Some of these locations are easily relocatable, others less so, and
attempts to relocate them may be only partially successful (i.e. a
search of Regedit shows old paths sometimes persist). TweakUI helps.

In XP, user data is supposed to be within "Documents and Settings",
but because XP's inbuilt CD writing locates its buffer in there too,
you can't simply dump the whole subtree on CDR. If you did, you'd
include 256M - 1G+ or Temporary Internet Files garbage, unsolicited
malware recieved by MS Messenger, the Startup groups that may have
live malware within them, etc. It's a mess; you have to dredge the
sludge to pull out your data nuggets, before you can begin the quest
of getting proprietary MSware to actually read or use these.

Some old apps will store their data within the program's subtree, as
per the traditions of the DOS era. Worst-case is where your data
files are mixed up with the program's code files, which you may prefer
to exclude for version or malware-poisoning considerations. This
practice often breaks in XP, which can block writes to Program Files.

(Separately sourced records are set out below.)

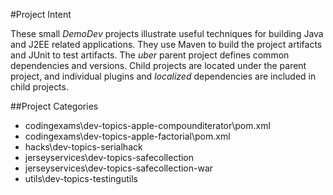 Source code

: #Project Intent

These small _DemoDev_ projects illustrate useful techniques for building Java and J2EE related applications.  They use Maven to build the project artifacts and JUnit to test artifacts.  The _uber_ parent project defines common dependencies and versions. Child projects are located under the parent project, and individual plugins and _localized_ dependencies are included in child projects.

##Project Categories

- codingexams\dev-topics-apple-compounditerator\pom.xml
- codingexams\dev-topics-apple-factorial\pom.xml
- hacks\dev-topics-serialhack
- jerseyservices\dev-topics-safecollection
- jerseyservices\dev-topics-safecollection-war
- utils\dev-topics-testingutils
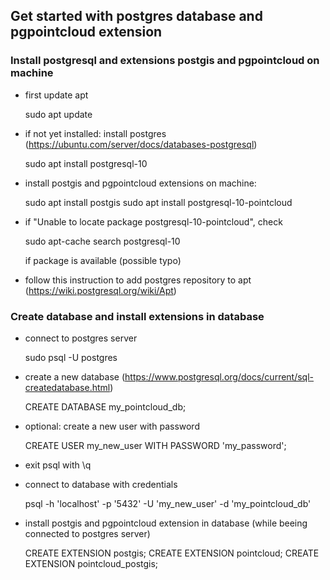 ## Get started with postgres database and pgpointcloud extension
### Install postgresql and extensions postgis and pgpointcloud on machine
- first update apt
    
    sudo apt update
    
- if not yet installed: install postgres (https://ubuntu.com/server/docs/databases-postgresql)

    sudo apt install postgresql-10
    
- install postgis and pgpointcloud extensions on machine: 
	
	sudo apt install postgis 
	sudo apt install postgresql-10-pointcloud
	
- if "Unable to locate package postgresql-10-pointcloud", check 

    sudo apt-cache search postgresql-10
    
    if package is available (possible typo)
    
- follow this instruction to add postgres repository to apt
	 (https://wiki.postgresql.org/wiki/Apt)
	 
### Create database and install extensions in database
- connect to postgres server 
    
    sudo psql -U postgres
    
- create a new database (https://www.postgresql.org/docs/current/sql-createdatabase.html)

    CREATE DATABASE my_pointcloud_db;
    
- optional: create a new user with password

    CREATE USER my_new_user WITH PASSWORD 'my_password';
    
- exit psql with \q
- connect to database with credentials
    
    psql -h 'localhost' -p '5432' -U 'my_new_user' -d 'my_pointcloud_db'
    
- install postgis and pgpointcloud extension in database (while beeing connected to postgres server)
	
	CREATE EXTENSION postgis;
	CREATE EXTENSION pointcloud;
	CREATE EXTENSION pointcloud_postgis;


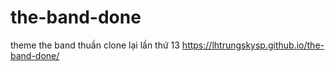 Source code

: # the-band-done
theme the band thuần
clone lại lần thứ 13
https://lhtrungskysp.github.io/the-band-done/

If you want to house-train programs to start off in a certain
location, or store data there, how you accomplish this may vary:
- through a Tools, Options "front door"
- through the app remembering where you last File, Open'd or Saved
- by setting working location in program's shortcut properties
- by passing location as command line parameter
- via Win.ini or entries in registry (careful, etc.)
- via the app's private .ini file in Windows base dir
- via app's private .ini in its own dir
- via app's private data files of arbitrary extension

If the last, look for small files with recent "modified" dates :)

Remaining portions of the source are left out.